Eric Newby, Love and War in the Apennines
‘That night something happened to me on the mountain. The weight of the rice coupled with the awful cough which I had to try and repress broke something in me. It was not physical; it was simply that part of my spirit went out of me, and in the whole of my life since that night it has never been the same again.’ It was the winter of 1943 and young Eric Newby, later to become known for his jaunty accounts of his adventurous travels, was facing probably the hardest test of his life. Captured by the Germans in 1942 while on a secret mission to bomb a German airfield in Sicily and incarcerated in Northern Italy, he had escaped during the chaos of Italy’s surrender to the Allies and was on the run in the mountains. This is the story he tells in Love and War in the Apennines, a book he dedicates ‘to all those Italians who helped me and thousands like me, at the risk of their lives’. During those long months on the run he was fed and sheltered by poor peasant farmers who hated the Italian Fascist militia as much as he did and risked torture and execution to help him. As well as being a spine-tingling escape story it is a fascinating picture of life in these remote mountain communities which at that time had changed little since the Middle Ages.
Roald Dahl, Going Solo
This sequel to his earlier memoir Boy finds Dahl a representative of Shell, travelling the dirt roads of Tanganyika in an old station wagon visiting distant and often eccentric customers, the people who quite literally kept the machinery of Empire running. It was a free and adventurous life, but nothing like as hair-raising as what happened when war was declared and Dahl joined the RAF. Flying solo in 1941 to join his new squadron, he crashed in the Western Desert and suffered horrendous injuries, but five months later he was up and off again to join the tiny British force attempting to defend Greece. He was clearly a brilliant pilot, and Going Solo is a story of extraordinary courage as well as a haunting evocation of the unspoiled beauty of East Africa in the 1930s and its now extinct breed of expatriates, ‘the craziest bunch of humans I shall ever meet’.

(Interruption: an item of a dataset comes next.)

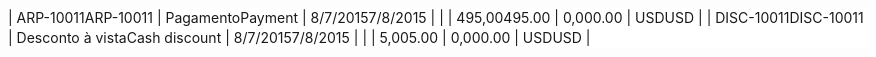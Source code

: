 | <span data-ttu-id="1a54e-363">ARP-10011</span><span class="sxs-lookup"><span data-stu-id="1a54e-363">ARP-10011</span></span>  | <span data-ttu-id="1a54e-364">Pagamento</span><span class="sxs-lookup"><span data-stu-id="1a54e-364">Payment</span></span>          | <span data-ttu-id="1a54e-365">8/7/2015</span><span class="sxs-lookup"><span data-stu-id="1a54e-365">7/8/2015</span></span>  |         |                                      | <span data-ttu-id="1a54e-366">495,00</span><span class="sxs-lookup"><span data-stu-id="1a54e-366">495.00</span></span>                                | <span data-ttu-id="1a54e-367">0,00</span><span class="sxs-lookup"><span data-stu-id="1a54e-367">0.00</span></span>    | <span data-ttu-id="1a54e-368">USD</span><span class="sxs-lookup"><span data-stu-id="1a54e-368">USD</span></span>      |
| <span data-ttu-id="1a54e-369">DISC-10011</span><span class="sxs-lookup"><span data-stu-id="1a54e-369">DISC-10011</span></span> | <span data-ttu-id="1a54e-370">Desconto à vista</span><span class="sxs-lookup"><span data-stu-id="1a54e-370">Cash discount</span></span>    | <span data-ttu-id="1a54e-371">8/7/2015</span><span class="sxs-lookup"><span data-stu-id="1a54e-371">7/8/2015</span></span>  |         |                                      | <span data-ttu-id="1a54e-372">5,00</span><span class="sxs-lookup"><span data-stu-id="1a54e-372">5.00</span></span>                                  | <span data-ttu-id="1a54e-373">0,00</span><span class="sxs-lookup"><span data-stu-id="1a54e-373">0.00</span></span>    | <span data-ttu-id="1a54e-374">USD</span><span class="sxs-lookup"><span data-stu-id="1a54e-374">USD</span></span>      |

Richard Hillary, The Last Enemy
Richard Hillary was a charming, good-looking and rather arrogant young man, fresh from public school and Oxford, when, like many of his friends, he abandoned university to train as a pilot on the outbreak of war. At the training school, meeting men who hadn’t enjoyed the same gilded youth as he had, Hillary’s view of the world, and of himself, began to change. In 1940, during the Battle of Britain, he shot down five German aircraft and was finally shot down in flames himself, sustaining terrible burns. With its raw honesty, lack of self-pity and gripping and terrifying accounts of aerial combat and the psychological aftermath, The Last Enemy is a wartime classic, the harrowing story of a carefree young man who, like many others, was suddenly and cruelly forced to grow up.
John Hackett, I Was a Stranger
In September 1944 John Hackett, commander of the 4th Parachute Brigade, was severely wounded and captured during the Battle of Arnhem. After being taken to a hospital in enemy hands and given emergency surgery, he was spirited away by the Dutch Resistance and hidden in a house owned by three middle-aged sisters, who risked their lives to nurse him back to health and help him escape down the canals of occupied Holland to the British lines. I Was a Stranger is less a war memoir than a story of friendship, a tribute by a very unusual soldier to a group of outstandingly brave, unassuming and resourceful people.
A Romantic Escape
Love and War in the Apennines is a book of romantic escape, overseen by the suffering of war, which shows how it ripples out across society and into fragile human lives.